Nan, je pense que ça a pas mal évolué. Même à l’époque, la bombe était déjà très usitée. C’est juste que moi, j’étais moins à l’aise et puis j’étais très métro aussi. Dans le métro, dans la journée, t’as un peu moins ta bombe, t’as plutôt tes marqueurs. Et les bombes, c’était plutôt aussi la nuit, genre tu sors et tu vas défoncer Paname. J’étais juste plus à l’aise avec le marqueur tout simplement. Mais les premiers tags de ZEUS par exemple, où il faisait un peu la technique du trait proche du mur, puis il relevait la bombe pour faire un effet nébuleux, qu’a continué à faire L’ATLAS ou des gens comme ça. C’était très beau quand c’est arrivé. Tu fais : « ouah, putain, c’est beau, ça tue ». Donc je le faisais un petit peu, mais dans le fond, j’étais plus à l’aise avec un marqueur.

H

Pour les remplir tes 15, t’étais un amateur de recettes de cuisine ?

SB

Oui, j’achetais ou je volais. Je prenais de la Corio à l’époque, ou de la Jet, je la mélangeais avec de l’acétone pour la rendre encore plus indélébile. C’était trois quarts-un quart, pour autant que je me souvienne. Et voilà, ça te faisait un marqueur assez violent quoi. Je me souviens de mélanges faits dans ma baignoire…

H

La baignoire s’en souvient encore ?

SB

Exactement. (rires) Ma mère m’avait grillé et tout. Genre : « mais qu’est-ce qui s’est passé ? –Non, rien. C’est de l’art plastique ! » Bref, n’importe quoi. (rires)

H

Tu t’es retrouvé face au commissaire pour du gueta, comme le héros du film ?

SB

Ouais, ouais. J’ai eu une toute petite condamnation. J’avais 17 ans. C’était il y a 20 ans. (rires) Un petit truc, je m’étais fait serré dans le métro à Porte Dauphine. Et à l’époque, c’était encore relativement clément, y’avait pas encore eu la salve des condamnations de 2001. La RATP m’avait fait payé 1000 francs (environ 150 euros). Et j’avais pété tout un wagon au marqueur et des couloirs aussi. A l’époque, j’avais un peu la folie des grandeurs, je faisais des grosses lettres au-dessus des céramiques, donc y’en avait certainement pour bien plus, mais bon…
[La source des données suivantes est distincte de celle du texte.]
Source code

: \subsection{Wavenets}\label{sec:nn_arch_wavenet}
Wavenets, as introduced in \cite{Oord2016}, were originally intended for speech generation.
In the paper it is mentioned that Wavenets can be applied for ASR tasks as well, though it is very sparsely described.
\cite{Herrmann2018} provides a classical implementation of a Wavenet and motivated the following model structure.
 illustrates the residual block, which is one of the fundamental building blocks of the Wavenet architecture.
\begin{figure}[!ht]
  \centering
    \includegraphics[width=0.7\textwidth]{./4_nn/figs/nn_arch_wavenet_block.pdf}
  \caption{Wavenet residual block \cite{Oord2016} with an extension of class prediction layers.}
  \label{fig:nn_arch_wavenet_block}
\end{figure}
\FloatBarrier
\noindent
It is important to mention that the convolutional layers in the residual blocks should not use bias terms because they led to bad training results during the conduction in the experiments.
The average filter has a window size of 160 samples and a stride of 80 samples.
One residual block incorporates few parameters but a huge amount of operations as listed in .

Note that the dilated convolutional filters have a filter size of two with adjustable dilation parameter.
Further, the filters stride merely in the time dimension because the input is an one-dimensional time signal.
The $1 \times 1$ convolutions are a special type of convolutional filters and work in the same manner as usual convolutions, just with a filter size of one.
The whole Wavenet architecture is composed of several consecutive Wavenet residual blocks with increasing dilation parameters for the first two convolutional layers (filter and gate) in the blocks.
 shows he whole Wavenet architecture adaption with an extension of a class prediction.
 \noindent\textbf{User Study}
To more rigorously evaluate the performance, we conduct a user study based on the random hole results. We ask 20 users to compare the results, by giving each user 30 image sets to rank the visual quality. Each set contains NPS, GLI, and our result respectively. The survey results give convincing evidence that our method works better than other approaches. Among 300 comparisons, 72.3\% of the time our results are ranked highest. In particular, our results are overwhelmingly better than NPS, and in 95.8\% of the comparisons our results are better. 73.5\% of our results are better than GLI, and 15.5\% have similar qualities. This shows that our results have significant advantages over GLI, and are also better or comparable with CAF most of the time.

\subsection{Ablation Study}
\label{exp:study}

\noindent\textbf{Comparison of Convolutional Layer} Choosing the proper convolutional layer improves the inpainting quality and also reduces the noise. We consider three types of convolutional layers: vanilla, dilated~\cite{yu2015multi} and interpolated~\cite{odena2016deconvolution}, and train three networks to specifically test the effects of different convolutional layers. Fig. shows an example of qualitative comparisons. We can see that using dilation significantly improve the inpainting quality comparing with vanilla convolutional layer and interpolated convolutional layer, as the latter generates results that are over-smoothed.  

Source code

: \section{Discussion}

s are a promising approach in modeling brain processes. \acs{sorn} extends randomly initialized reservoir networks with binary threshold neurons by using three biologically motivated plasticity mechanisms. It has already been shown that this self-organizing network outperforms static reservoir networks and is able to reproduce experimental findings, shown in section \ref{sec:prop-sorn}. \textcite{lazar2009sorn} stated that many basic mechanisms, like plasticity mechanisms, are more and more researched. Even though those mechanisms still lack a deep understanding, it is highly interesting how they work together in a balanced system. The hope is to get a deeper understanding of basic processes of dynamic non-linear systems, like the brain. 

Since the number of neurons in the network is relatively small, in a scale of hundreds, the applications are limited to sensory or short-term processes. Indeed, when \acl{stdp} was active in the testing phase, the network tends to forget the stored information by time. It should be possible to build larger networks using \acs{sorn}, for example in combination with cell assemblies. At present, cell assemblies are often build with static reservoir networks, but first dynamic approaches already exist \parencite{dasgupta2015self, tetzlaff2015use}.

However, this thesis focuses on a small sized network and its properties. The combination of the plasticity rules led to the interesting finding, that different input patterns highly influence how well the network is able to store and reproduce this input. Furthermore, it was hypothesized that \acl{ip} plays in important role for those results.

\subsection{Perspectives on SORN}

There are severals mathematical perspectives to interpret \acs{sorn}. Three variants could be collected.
C’était minable, t’es dans le bureau d’une juge qui a pas que ça à foutre, l’avocate commis d’office qui voulait s’en débarrasser au plus vite, moi aussi. Enfin bon, c’était un peu nul comme « procès ».

Sinon, j’me souviens d’une fois où on s’était fait serré et où on s’est retrouvé au commissariat qui était rue du Renard, qui n’est plus un commissariat d’ailleurs. Un keuf de la BAC qui me demande ce que je fais dans la vie. J’lui dis que je suis à la fac. Il me dit « quoi comme études ? –Des lettres modernes. » Et il me dit : « pourquoi tu fais des tags si tu fais des lettres modernes ? » C’était hyper marrant cette vision complètement monomaniaque de la vie. Ce qu’on fait, on doit faire que ça… ça m’avait trop stupéfait de connerie. Bah non, on peut faire deux ou trois choses. Tu sais les mecs de la BAC, le tag, ils s’en foutaient. A la limite, ils rigolaient plus avec nous qu’ils nous ont fait chier.

H

Tu me disais que t’avais fait un peu de métro, intérieurs, extérieurs, punitions ?  

SB

De tout, mais j’ai pas fait trop de dépôts. Beaucoup de carrosseries. Ouais, des intérieurs, y’avait pas vraiment de règles, pas de limites quoi. Et c’était tellement addictif, ça devient ton obsession…

H

Donc 1KLINE, c’était pour l’enchainement des lettres, une signification ou autre chose ?

SB

J’étais pas un tagueur avec beaucoup de personnalité, faut être tout à fait honnête. Je suis pas quelqu’un qui a créé son style. J’ai été un plus ou moins bon copiste de plusieurs styles. Certains tags étaient assez beaux, mais j’ai rien inventé. Et il en va de même pour mon nom de tagueur, j’ai eu plusieurs noms, mais 1KLINE, c’est celui que j’ai gardé le plus longtemps. Je l’ai pris à un pote, qui l’avait abandonné. Mon pote, c’était MARS, qui a été WIB après je crois, que je croisais plus du tout, mais je savais qu’il tagguait plus ça donc on s’était pas fâchés du tout et moi, j’aimais bien son tag et la manière dont il le tagguait à l’époque. Et ce que j’aimais bien dans ce tag, c’était la démultiplication des possibilités. Le 1, on peut le faire en chiffre, on peut faire IN, UN. Le K, ça peut être un C. Le L, c’est un L. Après EA, EE, Y, I. et N et ER. 1KLINER. Enfin, on pouvait presque tout faire.

H

Donc, vraiment pour la pluralité des possibilités ?

SB

Oui, un peu. Et puis ça sonnait bien.

H

T’as été l’instigateur de tes crews ou tu t’es greffé sur des crews qui existaient déjà ?

SB

Au début, je me suis greffé sur des groupes qui existaient déjà. J’ai été ACP, c’était un groupe qui avait beaucoup de résonnance sur la 12 à l’ancienne. Ils tagguaient pas très bien et moi non plus. Y’avait TROK qui est le rappeur SIDI O au passage, DTONE, des mecs comme ça, mais c’est très très vieux tout ça. C’était plus un groupe de caillera, que des tagueurs, mais ils cartonnaient bien. Ensuite, les ADK, dans une génération bien antérieure à celle qu’il y a eu après.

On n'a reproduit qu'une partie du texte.